Sul fronte Lgbt+ i numeri parlano di 66 uomini detenuti che hanno dichiarato la propria omosessualità, metà dei quali in “sezioni protette promiscue”. Le donne trans sono 70, tutte rinchiuse in carceri maschili, spesso in condizioni di sicurezza e dignità non garantite.
Ma la situazione non esplode solo per questioni di spazio o fragilità. È l’intero modello carcerario a essere collassato. Oggi in Italia ci sono 963 educatori per 62mila detenuti: uno ogni 64. I direttori mancanti sono 96. I mediatori culturali sono 1,7 ogni cento stranieri. E meno di un detenuto su tre lavora. Di questi, solo lo 0,4% è impiegato da aziende private: 249 persone. Lavorare non è solo reddito: è dignità, è futuro, è reinserimento. Ma qui non si lavora, non si studia, non si cura. Si sopravvive.
La fotografia scattata da Antigone non è un’inchiesta ideologica, è un termometro costituzionale. E quello che segna è febbre alta. In una Repubblica che, all’articolo 27, garantisce che le pene non possano consistere in trattamenti contrari al senso di umanità e che devono tendere alla rieducazione del condannato, la realtà dei fatti dice il contrario.

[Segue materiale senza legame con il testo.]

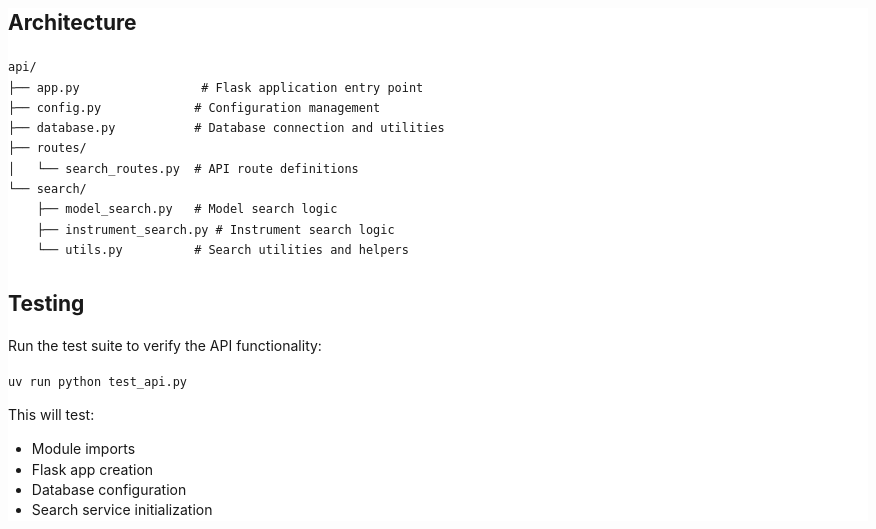 ## Architecture

```
api/
├── app.py                 # Flask application entry point
├── config.py             # Configuration management
├── database.py           # Database connection and utilities
├── routes/
│   └── search_routes.py  # API route definitions
└── search/
    ├── model_search.py   # Model search logic
    ├── instrument_search.py # Instrument search logic
    └── utils.py          # Search utilities and helpers
```

## Testing

Run the test suite to verify the API functionality:

```bash
uv run python test_api.py
```

This will test:
- Module imports
- Flask app creation
- Database configuration
- Search service initialization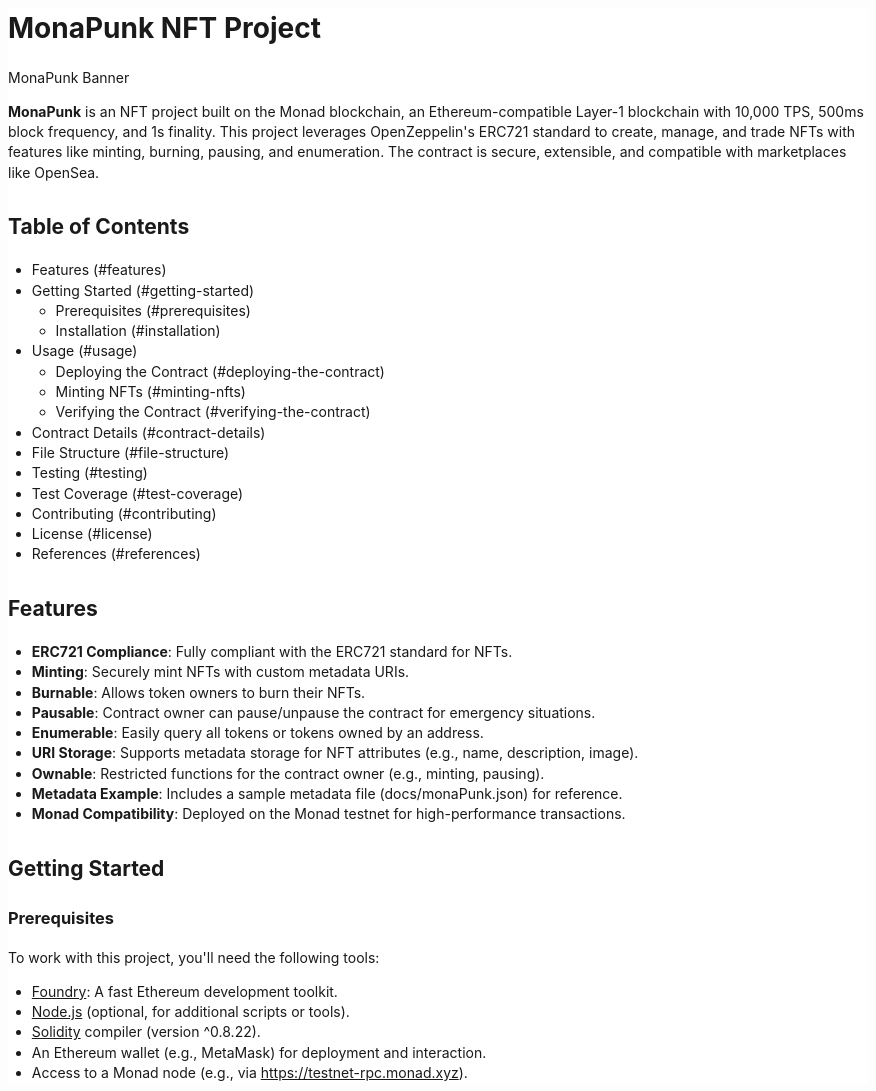 # MonaPunk NFT Project

MonaPunk Banner

**MonaPunk** is an NFT project built on the Monad blockchain, an Ethereum-compatible Layer-1 blockchain with 10,000 TPS, 500ms block frequency, and 1s finality. This project leverages OpenZeppelin's ERC721 standard to create, manage, and trade NFTs with features like minting, burning, pausing, and enumeration. The contract is secure, extensible, and compatible with marketplaces like OpenSea.

## Table of Contents

- Features (#features)
- Getting Started (#getting-started)
  - Prerequisites (#prerequisites)
  - Installation (#installation)
- Usage (#usage)
  - Deploying the Contract (#deploying-the-contract)
  - Minting NFTs (#minting-nfts)
  - Verifying the Contract (#verifying-the-contract)
- Contract Details (#contract-details)
- File Structure (#file-structure)
- Testing (#testing)
- Test Coverage (#test-coverage)
- Contributing (#contributing)
- License (#license)
- References (#references)

## Features

- **ERC721 Compliance**: Fully compliant with the ERC721 standard for NFTs.
- **Minting**: Securely mint NFTs with custom metadata URIs.
- **Burnable**: Allows token owners to burn their NFTs.
- **Pausable**: Contract owner can pause/unpause the contract for emergency situations.
- **Enumerable**: Easily query all tokens or tokens owned by an address.
- **URI Storage**: Supports metadata storage for NFT attributes (e.g., name, description, image).
- **Ownable**: Restricted functions for the contract owner (e.g., minting, pausing).
- **Metadata Example**: Includes a sample metadata file (docs/monaPunk.json) for reference.
- **Monad Compatibility**: Deployed on the Monad testnet for high-performance transactions.

## Getting Started

### Prerequisites

To work with this project, you'll need the following tools:

- [Foundry](https://getfoundry.sh/): A fast Ethereum development toolkit.
- [Node.js](https://nodejs.org/) (optional, for additional scripts or tools).
- [Solidity](https://soliditylang.org/) compiler (version ^0.8.22).
- An Ethereum wallet (e.g., MetaMask) for deployment and interaction.
- Access to a Monad node (e.g., via <https://testnet-rpc.monad.xyz>).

Le celle da meno di 3 metri quadri. I corpi imbottiti di psicofarmaci. I suicidi record. I bambini in cella. Gli innocenti in attesa. Il lavoro che non c’è. I detenuti transgender invisibili. Le donne recluse in sezioni maschili. Il carcere che punisce prima di giudicare, che nasconde invece di curare, che cancella invece di restituire.
Senza respiro, appunto. Ma il fiato che manca non è solo quello dei detenuti. È il fiato della democrazia che sta smettendo di respirare.